THE DATA: Begin

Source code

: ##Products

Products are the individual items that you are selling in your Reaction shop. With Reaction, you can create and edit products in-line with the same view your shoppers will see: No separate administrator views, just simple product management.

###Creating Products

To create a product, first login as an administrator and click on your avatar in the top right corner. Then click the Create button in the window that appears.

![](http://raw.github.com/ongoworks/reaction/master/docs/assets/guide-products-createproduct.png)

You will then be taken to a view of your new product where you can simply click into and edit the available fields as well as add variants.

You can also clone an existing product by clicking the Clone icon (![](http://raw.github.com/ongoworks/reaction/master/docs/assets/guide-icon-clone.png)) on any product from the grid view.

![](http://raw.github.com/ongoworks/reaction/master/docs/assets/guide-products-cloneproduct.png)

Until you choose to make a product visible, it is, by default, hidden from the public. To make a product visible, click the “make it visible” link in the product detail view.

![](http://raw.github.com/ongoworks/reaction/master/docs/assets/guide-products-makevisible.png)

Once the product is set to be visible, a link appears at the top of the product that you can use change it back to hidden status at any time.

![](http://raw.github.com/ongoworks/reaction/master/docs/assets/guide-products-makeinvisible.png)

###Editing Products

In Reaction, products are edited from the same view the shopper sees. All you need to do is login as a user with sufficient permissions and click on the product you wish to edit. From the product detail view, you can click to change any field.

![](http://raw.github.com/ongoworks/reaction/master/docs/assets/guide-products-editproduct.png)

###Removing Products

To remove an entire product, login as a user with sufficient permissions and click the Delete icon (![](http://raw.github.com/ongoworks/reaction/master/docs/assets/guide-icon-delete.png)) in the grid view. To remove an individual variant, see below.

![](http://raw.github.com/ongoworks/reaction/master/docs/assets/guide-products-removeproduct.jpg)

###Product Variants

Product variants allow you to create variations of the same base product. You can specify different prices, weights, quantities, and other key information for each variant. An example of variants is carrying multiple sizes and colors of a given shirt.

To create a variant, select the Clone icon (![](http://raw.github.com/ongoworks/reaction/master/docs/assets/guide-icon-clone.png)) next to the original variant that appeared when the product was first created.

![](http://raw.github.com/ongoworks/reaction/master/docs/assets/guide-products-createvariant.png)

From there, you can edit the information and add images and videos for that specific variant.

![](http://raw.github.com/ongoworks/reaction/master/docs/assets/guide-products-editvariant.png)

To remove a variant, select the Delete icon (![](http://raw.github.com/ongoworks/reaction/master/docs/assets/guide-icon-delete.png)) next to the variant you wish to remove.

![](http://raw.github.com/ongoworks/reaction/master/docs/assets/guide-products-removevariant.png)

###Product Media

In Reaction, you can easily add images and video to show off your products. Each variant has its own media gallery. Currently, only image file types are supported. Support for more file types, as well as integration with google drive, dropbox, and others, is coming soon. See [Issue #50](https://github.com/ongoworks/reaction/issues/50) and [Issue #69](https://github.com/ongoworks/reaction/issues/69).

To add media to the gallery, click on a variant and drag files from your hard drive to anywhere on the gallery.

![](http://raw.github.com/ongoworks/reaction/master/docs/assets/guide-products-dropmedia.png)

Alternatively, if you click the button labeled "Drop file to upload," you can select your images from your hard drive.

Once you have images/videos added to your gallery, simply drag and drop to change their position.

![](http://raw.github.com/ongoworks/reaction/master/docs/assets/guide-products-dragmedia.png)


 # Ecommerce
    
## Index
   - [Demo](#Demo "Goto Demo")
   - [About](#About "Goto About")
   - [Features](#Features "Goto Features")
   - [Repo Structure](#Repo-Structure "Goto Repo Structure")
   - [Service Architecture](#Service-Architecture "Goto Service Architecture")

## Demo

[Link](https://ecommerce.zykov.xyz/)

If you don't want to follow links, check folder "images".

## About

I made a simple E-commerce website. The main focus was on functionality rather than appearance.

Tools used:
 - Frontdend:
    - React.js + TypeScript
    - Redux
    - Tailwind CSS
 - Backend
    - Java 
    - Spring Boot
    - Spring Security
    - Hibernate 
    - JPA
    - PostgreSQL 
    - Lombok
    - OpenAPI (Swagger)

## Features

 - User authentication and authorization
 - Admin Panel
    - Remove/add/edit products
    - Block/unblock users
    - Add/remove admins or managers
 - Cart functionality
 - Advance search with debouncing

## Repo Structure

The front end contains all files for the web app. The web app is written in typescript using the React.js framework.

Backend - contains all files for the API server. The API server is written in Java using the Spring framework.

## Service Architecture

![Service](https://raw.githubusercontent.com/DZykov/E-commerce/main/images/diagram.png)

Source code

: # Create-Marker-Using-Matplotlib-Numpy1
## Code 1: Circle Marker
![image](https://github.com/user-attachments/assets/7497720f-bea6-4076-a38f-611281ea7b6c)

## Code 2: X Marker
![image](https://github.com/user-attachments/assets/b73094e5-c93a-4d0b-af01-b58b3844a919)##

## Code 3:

THE DATA: End

__WHAT IS REQUIRED__
The answer should reproduce each entry above in full.

__EXERCISE OUTPUT__
Source code

: ##Products

Products are the individual items that you are selling in your Reaction shop. With Reaction, you can create and edit products in-line with the same view your shoppers will see: No separate administrator views, just simple product management.

###Creating Products

To create a product, first login as an administrator and click on your avatar in the top right corner. Then click the Create button in the window that appears.

![](http://raw.github.com/ongoworks/reaction/master/docs/assets/guide-products-createproduct.png)

You will then be taken to a view of your new product where you can simply click into and edit the available fields as well as add variants.

You can also clone an existing product by clicking the Clone icon (![](http://raw.github.com/ongoworks/reaction/master/docs/assets/guide-icon-clone.png)) on any product from the grid view.

![](http://raw.github.com/ongoworks/reaction/master/docs/assets/guide-products-cloneproduct.png)

Until you choose to make a product visible, it is, by default, hidden from the public. To make a product visible, click the “make it visible” link in the product detail view.

![](http://raw.github.com/ongoworks/reaction/master/docs/assets/guide-products-makevisible.png)

Once the product is set to be visible, a link appears at the top of the product that you can use change it back to hidden status at any time.

![](http://raw.github.com/ongoworks/reaction/master/docs/assets/guide-products-makeinvisible.png)

###Editing Products

In Reaction, products are edited from the same view the shopper sees. All you need to do is login as a user with sufficient permissions and click on the product you wish to edit. From the product detail view, you can click to change any field.

![](http://raw.github.com/ongoworks/reaction/master/docs/assets/guide-products-editproduct.png)

###Removing Products

To remove an entire product, login as a user with sufficient permissions and click the Delete icon (![](http://raw.github.com/ongoworks/reaction/master/docs/assets/guide-icon-delete.png)) in the grid view. To remove an individual variant, see below.

![](http://raw.github.com/ongoworks/reaction/master/docs/assets/guide-products-removeproduct.jpg)

###Product Variants

Product variants allow you to create variations of the same base product. You can specify different prices, weights, quantities, and other key information for each variant. An example of variants is carrying multiple sizes and colors of a given shirt.

To create a variant, select the Clone icon (![](http://raw.github.com/ongoworks/reaction/master/docs/assets/guide-icon-clone.png)) next to the original variant that appeared when the product was first created.

![](http://raw.github.com/ongoworks/reaction/master/docs/assets/guide-products-createvariant.png)

From there, you can edit the information and add images and videos for that specific variant.

![](http://raw.github.com/ongoworks/reaction/master/docs/assets/guide-products-editvariant.png)

To remove a variant, select the Delete icon (![](http://raw.github.com/ongoworks/reaction/master/docs/assets/guide-icon-delete.png)) next to the variant you wish to remove.

![](http://raw.github.com/ongoworks/reaction/master/docs/assets/guide-products-removevariant.png)

###Product Media

In Reaction, you can easily add images and video to show off your products. Each variant has its own media gallery. Currently, only image file types are supported. Support for more file types, as well as integration with google drive, dropbox, and others, is coming soon. See [Issue #50](https://github.com/ongoworks/reaction/issues/50) and [Issue #69](https://github.com/ongoworks/reaction/issues/69).

To add media to the gallery, click on a variant and drag files from your hard drive to anywhere on the gallery.

![](http://raw.github.com/ongoworks/reaction/master/docs/assets/guide-products-dropmedia.png)

Alternatively, if you click the button labeled "Drop file to upload," you can select your images from your hard drive.

Once you have images/videos added to your gallery, simply drag and drop to change their position.

![](http://raw.github.com/ongoworks/reaction/master/docs/assets/guide-products-dragmedia.png)


 # Ecommerce
    
## Index
   - [Demo](#Demo "Goto Demo")
   - [About](#About "Goto About")
   - [Features](#Features "Goto Features")
   - [Repo Structure](#Repo-Structure "Goto Repo Structure")
   - [Service Architecture](#Service-Architecture "Goto Service Architecture")

## Demo

[Link](https://ecommerce.zykov.xyz/)

If you don't want to follow links, check folder "images".

## About

I made a simple E-commerce website. The main focus was on functionality rather than appearance.

Tools used:
 - Frontdend:
    - React.js + TypeScript
    - Redux
    - Tailwind CSS
 - Backend
    - Java 
    - Spring Boot
    - Spring Security
    - Hibernate 
    - JPA
    - PostgreSQL 
    - Lombok
    - OpenAPI (Swagger)

## Features

 - User authentication and authorization
 - Admin Panel
    - Remove/add/edit products
    - Block/unblock users
    - Add/remove admins or managers
 - Cart functionality
 - Advance search with debouncing

## Repo Structure

The front end contains all files for the web app. The web app is written in typescript using the React.js framework.

Backend - contains all files for the API server. The API server is written in Java using the Spring framework.

## Service Architecture

![Service](https://raw.githubusercontent.com/DZykov/E-commerce/main/images/diagram.png)

Source code

: # Create-Marker-Using-Matplotlib-Numpy1
## Code 1: Circle Marker
![image](https://github.com/user-attachments/assets/7497720f-bea6-4076-a38f-611281ea7b6c)

## Code 2: X Marker
![image](https://github.com/user-attachments/assets/b73094e5-c93a-4d0b-af01-b58b3844a919)##

## Code 3:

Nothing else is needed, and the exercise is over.